(Activity)
The listing below is to be reproduced in full, character for character.

(Records supplied)
══════
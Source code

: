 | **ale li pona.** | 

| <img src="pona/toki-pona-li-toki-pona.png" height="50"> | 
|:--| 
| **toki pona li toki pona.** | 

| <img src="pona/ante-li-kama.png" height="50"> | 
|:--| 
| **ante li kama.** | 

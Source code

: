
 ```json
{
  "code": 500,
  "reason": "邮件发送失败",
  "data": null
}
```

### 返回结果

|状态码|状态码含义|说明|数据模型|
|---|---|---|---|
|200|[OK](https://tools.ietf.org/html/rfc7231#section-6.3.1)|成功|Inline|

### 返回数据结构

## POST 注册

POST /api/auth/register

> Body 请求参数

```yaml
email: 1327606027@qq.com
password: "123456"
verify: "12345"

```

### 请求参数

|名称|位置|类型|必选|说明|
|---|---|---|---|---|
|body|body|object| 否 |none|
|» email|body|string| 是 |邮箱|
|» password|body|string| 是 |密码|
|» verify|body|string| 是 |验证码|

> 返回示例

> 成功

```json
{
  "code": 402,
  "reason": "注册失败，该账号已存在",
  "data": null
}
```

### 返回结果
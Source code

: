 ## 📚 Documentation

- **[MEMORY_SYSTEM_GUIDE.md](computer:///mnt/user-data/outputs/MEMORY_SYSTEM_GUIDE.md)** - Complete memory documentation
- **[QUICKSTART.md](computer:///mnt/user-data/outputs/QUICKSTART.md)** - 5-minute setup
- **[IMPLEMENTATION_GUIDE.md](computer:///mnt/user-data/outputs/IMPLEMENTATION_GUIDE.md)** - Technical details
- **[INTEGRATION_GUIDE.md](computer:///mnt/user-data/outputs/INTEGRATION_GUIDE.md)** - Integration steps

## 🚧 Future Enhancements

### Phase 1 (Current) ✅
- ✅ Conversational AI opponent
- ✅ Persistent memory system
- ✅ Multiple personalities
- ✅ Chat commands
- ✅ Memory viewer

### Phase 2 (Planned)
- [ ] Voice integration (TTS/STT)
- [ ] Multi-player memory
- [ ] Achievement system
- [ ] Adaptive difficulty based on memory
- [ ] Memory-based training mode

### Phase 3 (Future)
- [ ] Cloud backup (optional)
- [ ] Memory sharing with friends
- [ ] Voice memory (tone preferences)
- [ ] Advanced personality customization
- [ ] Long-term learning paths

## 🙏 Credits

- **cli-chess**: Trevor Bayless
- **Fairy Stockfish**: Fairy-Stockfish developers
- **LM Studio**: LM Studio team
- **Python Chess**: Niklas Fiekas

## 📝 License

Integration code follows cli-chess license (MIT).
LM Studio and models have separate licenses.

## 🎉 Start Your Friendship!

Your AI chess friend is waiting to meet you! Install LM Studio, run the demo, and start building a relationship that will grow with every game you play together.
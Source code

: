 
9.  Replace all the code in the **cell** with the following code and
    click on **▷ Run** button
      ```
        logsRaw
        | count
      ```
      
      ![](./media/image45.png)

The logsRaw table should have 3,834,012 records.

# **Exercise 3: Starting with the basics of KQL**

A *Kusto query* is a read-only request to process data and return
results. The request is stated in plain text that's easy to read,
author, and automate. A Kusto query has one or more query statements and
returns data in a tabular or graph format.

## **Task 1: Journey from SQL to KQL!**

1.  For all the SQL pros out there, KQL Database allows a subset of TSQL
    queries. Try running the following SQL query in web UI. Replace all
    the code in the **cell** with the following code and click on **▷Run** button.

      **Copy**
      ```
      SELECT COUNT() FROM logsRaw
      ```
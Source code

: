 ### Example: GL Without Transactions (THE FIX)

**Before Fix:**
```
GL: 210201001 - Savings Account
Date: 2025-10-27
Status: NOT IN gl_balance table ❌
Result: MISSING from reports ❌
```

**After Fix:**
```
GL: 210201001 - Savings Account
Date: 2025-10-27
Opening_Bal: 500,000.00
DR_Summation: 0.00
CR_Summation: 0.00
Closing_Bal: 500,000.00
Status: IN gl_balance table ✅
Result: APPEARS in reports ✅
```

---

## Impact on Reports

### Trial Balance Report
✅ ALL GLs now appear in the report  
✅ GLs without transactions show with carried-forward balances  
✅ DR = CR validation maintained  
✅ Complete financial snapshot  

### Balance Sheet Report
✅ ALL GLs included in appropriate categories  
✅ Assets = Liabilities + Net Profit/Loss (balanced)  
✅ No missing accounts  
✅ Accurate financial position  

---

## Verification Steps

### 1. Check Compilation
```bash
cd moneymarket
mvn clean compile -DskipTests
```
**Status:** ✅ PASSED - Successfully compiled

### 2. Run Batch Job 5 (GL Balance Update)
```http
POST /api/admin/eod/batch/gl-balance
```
══════
(Reply to the exercise)
Source code

: | **ale li pona.** | 

| <img src="pona/toki-pona-li-toki-pona.png" height="50"> | 
|:--| 
| **toki pona li toki pona.** | 

| <img src="pona/ante-li-kama.png" height="50"> | 
|:--| 
| **ante li kama.** | 

Source code

:
 ```json
{
  "code": 500,
  "reason": "邮件发送失败",
  "data": null
}
```

### 返回结果

|状态码|状态码含义|说明|数据模型|
|---|---|---|---|
|200|[OK](https://tools.ietf.org/html/rfc7231#section-6.3.1)|成功|Inline|

### 返回数据结构

## POST 注册

POST /api/auth/register

> Body 请求参数

```yaml
email: 1327606027@qq.com
password: "123456"
verify: "12345"

```

### 请求参数

|名称|位置|类型|必选|说明|
|---|---|---|---|---|
|body|body|object| 否 |none|
|» email|body|string| 是 |邮箱|
|» password|body|string| 是 |密码|
|» verify|body|string| 是 |验证码|

> 返回示例

> 成功

```json
{
  "code": 402,
  "reason": "注册失败，该账号已存在",
  "data": null
}
```

### 返回结果
Source code

: ## 📚 Documentation

- **[MEMORY_SYSTEM_GUIDE.md](computer:///mnt/user-data/outputs/MEMORY_SYSTEM_GUIDE.md)** - Complete memory documentation
- **[QUICKSTART.md](computer:///mnt/user-data/outputs/QUICKSTART.md)** - 5-minute setup
- **[IMPLEMENTATION_GUIDE.md](computer:///mnt/user-data/outputs/IMPLEMENTATION_GUIDE.md)** - Technical details
- **[INTEGRATION_GUIDE.md](computer:///mnt/user-data/outputs/INTEGRATION_GUIDE.md)** - Integration steps

## 🚧 Future Enhancements

### Phase 1 (Current) ✅
- ✅ Conversational AI opponent
- ✅ Persistent memory system
- ✅ Multiple personalities
- ✅ Chat commands
- ✅ Memory viewer

### Phase 2 (Planned)
- [ ] Voice integration (TTS/STT)
- [ ] Multi-player memory
- [ ] Achievement system
- [ ] Adaptive difficulty based on memory
- [ ] Memory-based training mode

### Phase 3 (Future)
- [ ] Cloud backup (optional)
- [ ] Memory sharing with friends
- [ ] Voice memory (tone preferences)
- [ ] Advanced personality customization
- [ ] Long-term learning paths

## 🙏 Credits

- **cli-chess**: Trevor Bayless
- **Fairy Stockfish**: Fairy-Stockfish developers
- **LM Studio**: LM Studio team
- **Python Chess**: Niklas Fiekas

## 📝 License

Integration code follows cli-chess license (MIT).
LM Studio and models have separate licenses.

## 🎉 Start Your Friendship!

Your AI chess friend is waiting to meet you! Install LM Studio, run the demo, and start building a relationship that will grow with every game you play together.
Source code

: 
9.  Replace all the code in the **cell** with the following code and
    click on **▷ Run** button
      ```
        logsRaw
        | count
      ```
      
      ![](./media/image45.png)

The logsRaw table should have 3,834,012 records.

# **Exercise 3: Starting with the basics of KQL**

A *Kusto query* is a read-only request to process data and return
results. The request is stated in plain text that's easy to read,
author, and automate. A Kusto query has one or more query statements and
returns data in a tabular or graph format.

## **Task 1: Journey from SQL to KQL!**

1.  For all the SQL pros out there, KQL Database allows a subset of TSQL
    queries. Try running the following SQL query in web UI. Replace all
    the code in the **cell** with the following code and click on **▷Run** button.

      **Copy**
      ```
      SELECT COUNT() FROM logsRaw
      ```
Source code

: ### Example: GL Without Transactions (THE FIX)

**Before Fix:**
```
GL: 210201001 - Savings Account
Date: 2025-10-27
Status: NOT IN gl_balance table ❌
Result: MISSING from reports ❌
```

**After Fix:**
```
GL: 210201001 - Savings Account
Date: 2025-10-27
Opening_Bal: 500,000.00
DR_Summation: 0.00
CR_Summation: 0.00
Closing_Bal: 500,000.00
Status: IN gl_balance table ✅
Result: APPEARS in reports ✅
```

---

## Impact on Reports

### Trial Balance Report
✅ ALL GLs now appear in the report  
✅ GLs without transactions show with carried-forward balances  
✅ DR = CR validation maintained  
✅ Complete financial snapshot  

### Balance Sheet Report
✅ ALL GLs included in appropriate categories  
✅ Assets = Liabilities + Net Profit/Loss (balanced)  
✅ No missing accounts  
✅ Accurate financial position  

---

## Verification Steps

### 1. Check Compilation
```bash
cd moneymarket
mvn clean compile -DskipTests
```
**Status:** ✅ PASSED - Successfully compiled

### 2. Run Batch Job 5 (GL Balance Update)
```http
POST /api/admin/eod/batch/gl-balance
```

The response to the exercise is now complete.